§ **WHAT IS EXPECTED**:
Quote exactly and only this range of lines in the data below: the line that holds "- 时钟和复位端口：ap_clk 和 ap_rst。" to the line that holds "对于所示的示例代码，时序行为", both included.

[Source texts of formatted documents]
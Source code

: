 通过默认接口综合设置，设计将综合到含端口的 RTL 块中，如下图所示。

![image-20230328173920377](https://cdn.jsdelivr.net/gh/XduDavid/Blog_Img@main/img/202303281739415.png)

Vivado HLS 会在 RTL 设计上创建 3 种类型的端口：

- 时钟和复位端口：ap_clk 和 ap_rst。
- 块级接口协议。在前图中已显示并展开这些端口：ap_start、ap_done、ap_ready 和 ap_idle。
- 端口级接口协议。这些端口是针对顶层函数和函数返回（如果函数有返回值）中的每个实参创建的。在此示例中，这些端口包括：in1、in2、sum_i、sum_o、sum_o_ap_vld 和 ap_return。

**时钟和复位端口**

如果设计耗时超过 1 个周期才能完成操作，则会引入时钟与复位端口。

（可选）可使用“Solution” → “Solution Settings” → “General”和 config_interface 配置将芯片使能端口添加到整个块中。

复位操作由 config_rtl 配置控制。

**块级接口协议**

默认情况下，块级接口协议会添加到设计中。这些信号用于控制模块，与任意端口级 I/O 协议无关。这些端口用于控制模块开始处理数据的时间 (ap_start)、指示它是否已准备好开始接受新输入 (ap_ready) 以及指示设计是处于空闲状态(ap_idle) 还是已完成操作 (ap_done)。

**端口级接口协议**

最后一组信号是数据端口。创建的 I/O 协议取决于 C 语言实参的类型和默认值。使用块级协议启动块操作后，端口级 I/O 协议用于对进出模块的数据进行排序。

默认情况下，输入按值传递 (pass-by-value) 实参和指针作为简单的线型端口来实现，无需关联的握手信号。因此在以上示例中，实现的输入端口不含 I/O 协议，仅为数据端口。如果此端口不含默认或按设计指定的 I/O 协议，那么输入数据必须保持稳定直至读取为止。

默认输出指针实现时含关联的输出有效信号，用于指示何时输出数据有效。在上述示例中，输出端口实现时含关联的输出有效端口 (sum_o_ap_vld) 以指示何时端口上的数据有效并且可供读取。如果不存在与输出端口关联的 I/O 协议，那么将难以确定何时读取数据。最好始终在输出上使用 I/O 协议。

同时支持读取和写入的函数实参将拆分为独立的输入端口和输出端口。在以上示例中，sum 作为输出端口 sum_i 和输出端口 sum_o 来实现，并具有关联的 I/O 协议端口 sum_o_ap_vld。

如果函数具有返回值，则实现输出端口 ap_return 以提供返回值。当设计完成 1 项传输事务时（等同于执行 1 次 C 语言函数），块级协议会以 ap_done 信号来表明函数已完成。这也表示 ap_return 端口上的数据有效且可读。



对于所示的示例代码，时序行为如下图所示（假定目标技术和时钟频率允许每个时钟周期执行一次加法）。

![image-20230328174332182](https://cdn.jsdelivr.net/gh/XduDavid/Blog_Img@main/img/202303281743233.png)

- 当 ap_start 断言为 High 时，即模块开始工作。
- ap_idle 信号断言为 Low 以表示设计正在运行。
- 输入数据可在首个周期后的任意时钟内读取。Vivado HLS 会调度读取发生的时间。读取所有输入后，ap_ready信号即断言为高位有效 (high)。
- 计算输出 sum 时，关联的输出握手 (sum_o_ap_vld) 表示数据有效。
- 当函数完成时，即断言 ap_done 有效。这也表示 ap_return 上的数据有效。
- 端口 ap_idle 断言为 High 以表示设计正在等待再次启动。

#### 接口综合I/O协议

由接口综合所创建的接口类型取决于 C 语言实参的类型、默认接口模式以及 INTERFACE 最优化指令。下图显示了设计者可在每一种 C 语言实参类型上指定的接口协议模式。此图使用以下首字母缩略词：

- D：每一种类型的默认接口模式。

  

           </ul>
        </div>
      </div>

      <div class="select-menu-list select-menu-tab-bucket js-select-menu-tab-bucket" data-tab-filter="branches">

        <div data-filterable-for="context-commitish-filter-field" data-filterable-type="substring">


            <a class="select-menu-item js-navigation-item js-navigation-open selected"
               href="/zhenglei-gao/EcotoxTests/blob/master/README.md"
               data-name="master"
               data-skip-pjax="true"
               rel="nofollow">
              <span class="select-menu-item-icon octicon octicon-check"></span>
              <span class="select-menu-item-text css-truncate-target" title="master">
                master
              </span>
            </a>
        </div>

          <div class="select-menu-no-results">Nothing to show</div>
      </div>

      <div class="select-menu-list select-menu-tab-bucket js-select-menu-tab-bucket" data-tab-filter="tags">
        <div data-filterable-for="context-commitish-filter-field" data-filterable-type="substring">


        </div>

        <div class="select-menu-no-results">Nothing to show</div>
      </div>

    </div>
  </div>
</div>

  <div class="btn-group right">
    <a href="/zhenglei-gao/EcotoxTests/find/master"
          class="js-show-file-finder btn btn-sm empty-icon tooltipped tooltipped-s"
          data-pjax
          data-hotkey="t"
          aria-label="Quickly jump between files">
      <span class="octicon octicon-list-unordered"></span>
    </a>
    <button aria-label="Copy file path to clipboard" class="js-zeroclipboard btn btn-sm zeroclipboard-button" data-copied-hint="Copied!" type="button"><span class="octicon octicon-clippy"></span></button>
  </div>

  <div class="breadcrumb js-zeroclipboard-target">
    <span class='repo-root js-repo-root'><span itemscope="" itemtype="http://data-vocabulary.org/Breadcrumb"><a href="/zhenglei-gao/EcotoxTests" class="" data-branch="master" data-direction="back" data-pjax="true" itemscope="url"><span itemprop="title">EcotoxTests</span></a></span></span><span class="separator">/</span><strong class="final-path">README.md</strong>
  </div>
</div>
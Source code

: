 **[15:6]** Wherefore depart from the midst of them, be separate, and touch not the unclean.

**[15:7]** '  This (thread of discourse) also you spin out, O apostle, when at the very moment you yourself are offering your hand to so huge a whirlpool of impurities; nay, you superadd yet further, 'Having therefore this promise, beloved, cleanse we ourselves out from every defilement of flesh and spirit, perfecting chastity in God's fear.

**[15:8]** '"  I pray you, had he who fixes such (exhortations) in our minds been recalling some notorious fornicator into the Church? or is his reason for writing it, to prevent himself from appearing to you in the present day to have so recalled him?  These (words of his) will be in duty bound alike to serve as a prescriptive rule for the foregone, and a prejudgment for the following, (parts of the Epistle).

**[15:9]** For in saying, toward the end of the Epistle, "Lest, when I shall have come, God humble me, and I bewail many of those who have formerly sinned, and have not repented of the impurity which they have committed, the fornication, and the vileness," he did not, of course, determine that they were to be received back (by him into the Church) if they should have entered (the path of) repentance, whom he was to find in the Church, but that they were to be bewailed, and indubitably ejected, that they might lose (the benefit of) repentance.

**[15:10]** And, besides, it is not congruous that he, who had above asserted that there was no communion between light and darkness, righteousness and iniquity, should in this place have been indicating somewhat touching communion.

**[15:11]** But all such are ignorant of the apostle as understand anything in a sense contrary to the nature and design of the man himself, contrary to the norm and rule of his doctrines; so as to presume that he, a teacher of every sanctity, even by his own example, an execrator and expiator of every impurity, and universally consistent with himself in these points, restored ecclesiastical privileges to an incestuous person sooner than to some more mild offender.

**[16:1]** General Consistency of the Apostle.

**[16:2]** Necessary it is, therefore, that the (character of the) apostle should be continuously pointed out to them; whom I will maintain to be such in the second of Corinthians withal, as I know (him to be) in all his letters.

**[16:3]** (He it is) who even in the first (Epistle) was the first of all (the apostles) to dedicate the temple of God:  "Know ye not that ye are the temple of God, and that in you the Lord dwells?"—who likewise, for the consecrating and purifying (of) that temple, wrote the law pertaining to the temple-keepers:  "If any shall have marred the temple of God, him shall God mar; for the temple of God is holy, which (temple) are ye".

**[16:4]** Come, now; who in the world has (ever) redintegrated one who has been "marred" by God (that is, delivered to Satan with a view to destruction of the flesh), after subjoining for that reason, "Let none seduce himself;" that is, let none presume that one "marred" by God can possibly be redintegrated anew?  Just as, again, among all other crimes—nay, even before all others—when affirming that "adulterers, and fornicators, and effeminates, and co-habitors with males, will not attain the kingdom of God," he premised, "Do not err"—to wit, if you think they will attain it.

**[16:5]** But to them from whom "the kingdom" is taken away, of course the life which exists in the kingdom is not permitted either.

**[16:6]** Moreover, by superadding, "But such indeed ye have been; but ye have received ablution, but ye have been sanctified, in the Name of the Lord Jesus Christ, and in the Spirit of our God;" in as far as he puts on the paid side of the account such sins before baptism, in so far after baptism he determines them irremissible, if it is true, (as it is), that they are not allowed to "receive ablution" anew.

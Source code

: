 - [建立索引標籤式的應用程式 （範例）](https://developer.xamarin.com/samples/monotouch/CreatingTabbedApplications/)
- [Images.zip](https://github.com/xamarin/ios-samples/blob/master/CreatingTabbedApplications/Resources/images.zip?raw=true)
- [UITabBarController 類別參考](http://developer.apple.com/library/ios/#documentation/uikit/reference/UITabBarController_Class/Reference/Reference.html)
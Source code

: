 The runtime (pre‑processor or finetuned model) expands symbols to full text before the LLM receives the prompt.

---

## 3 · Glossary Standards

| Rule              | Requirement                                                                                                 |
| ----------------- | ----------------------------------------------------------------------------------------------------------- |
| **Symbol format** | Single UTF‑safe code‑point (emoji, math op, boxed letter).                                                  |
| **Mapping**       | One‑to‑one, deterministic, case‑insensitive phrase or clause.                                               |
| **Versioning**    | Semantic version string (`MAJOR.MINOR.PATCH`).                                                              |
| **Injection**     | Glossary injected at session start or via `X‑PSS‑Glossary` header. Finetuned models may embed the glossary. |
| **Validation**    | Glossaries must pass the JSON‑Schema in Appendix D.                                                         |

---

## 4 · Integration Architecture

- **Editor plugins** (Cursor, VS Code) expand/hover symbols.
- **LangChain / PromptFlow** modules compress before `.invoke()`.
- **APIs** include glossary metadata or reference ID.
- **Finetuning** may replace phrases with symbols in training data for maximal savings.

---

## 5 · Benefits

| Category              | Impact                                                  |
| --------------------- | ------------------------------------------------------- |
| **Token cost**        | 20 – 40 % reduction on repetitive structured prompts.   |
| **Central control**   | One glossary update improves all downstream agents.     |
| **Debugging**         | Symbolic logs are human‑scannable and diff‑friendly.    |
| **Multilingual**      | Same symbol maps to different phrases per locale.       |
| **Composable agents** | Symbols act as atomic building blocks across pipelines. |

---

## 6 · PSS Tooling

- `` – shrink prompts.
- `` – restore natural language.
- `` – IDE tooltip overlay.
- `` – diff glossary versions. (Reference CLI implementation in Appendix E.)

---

§ **EXERCISE ANSWER**:
- 时钟和复位端口：ap_clk 和 ap_rst。
- 块级接口协议。在前图中已显示并展开这些端口：ap_start、ap_done、ap_ready 和 ap_idle。
- 端口级接口协议。这些端口是针对顶层函数和函数返回（如果函数有返回值）中的每个实参创建的。在此示例中，这些端口包括：in1、in2、sum_i、sum_o、sum_o_ap_vld 和 ap_return。

**时钟和复位端口**

如果设计耗时超过 1 个周期才能完成操作，则会引入时钟与复位端口。

（可选）可使用“Solution” → “Solution Settings” → “General”和 config_interface 配置将芯片使能端口添加到整个块中。

复位操作由 config_rtl 配置控制。

**块级接口协议**

默认情况下，块级接口协议会添加到设计中。这些信号用于控制模块，与任意端口级 I/O 协议无关。这些端口用于控制模块开始处理数据的时间 (ap_start)、指示它是否已准备好开始接受新输入 (ap_ready) 以及指示设计是处于空闲状态(ap_idle) 还是已完成操作 (ap_done)。

**端口级接口协议**

最后一组信号是数据端口。创建的 I/O 协议取决于 C 语言实参的类型和默认值。使用块级协议启动块操作后，端口级 I/O 协议用于对进出模块的数据进行排序。

默认情况下，输入按值传递 (pass-by-value) 实参和指针作为简单的线型端口来实现，无需关联的握手信号。因此在以上示例中，实现的输入端口不含 I/O 协议，仅为数据端口。如果此端口不含默认或按设计指定的 I/O 协议，那么输入数据必须保持稳定直至读取为止。

默认输出指针实现时含关联的输出有效信号，用于指示何时输出数据有效。在上述示例中，输出端口实现时含关联的输出有效端口 (sum_o_ap_vld) 以指示何时端口上的数据有效并且可供读取。如果不存在与输出端口关联的 I/O 协议，那么将难以确定何时读取数据。最好始终在输出上使用 I/O 协议。

同时支持读取和写入的函数实参将拆分为独立的输入端口和输出端口。在以上示例中，sum 作为输出端口 sum_i 和输出端口 sum_o 来实现，并具有关联的 I/O 协议端口 sum_o_ap_vld。

如果函数具有返回值，则实现输出端口 ap_return 以提供返回值。当设计完成 1 项传输事务时（等同于执行 1 次 C 语言函数），块级协议会以 ap_done 信号来表明函数已完成。这也表示 ap_return 端口上的数据有效且可读。



对于所示的示例代码，时序行为如下图所示（假定目标技术和时钟频率允许每个时钟周期执行一次加法）。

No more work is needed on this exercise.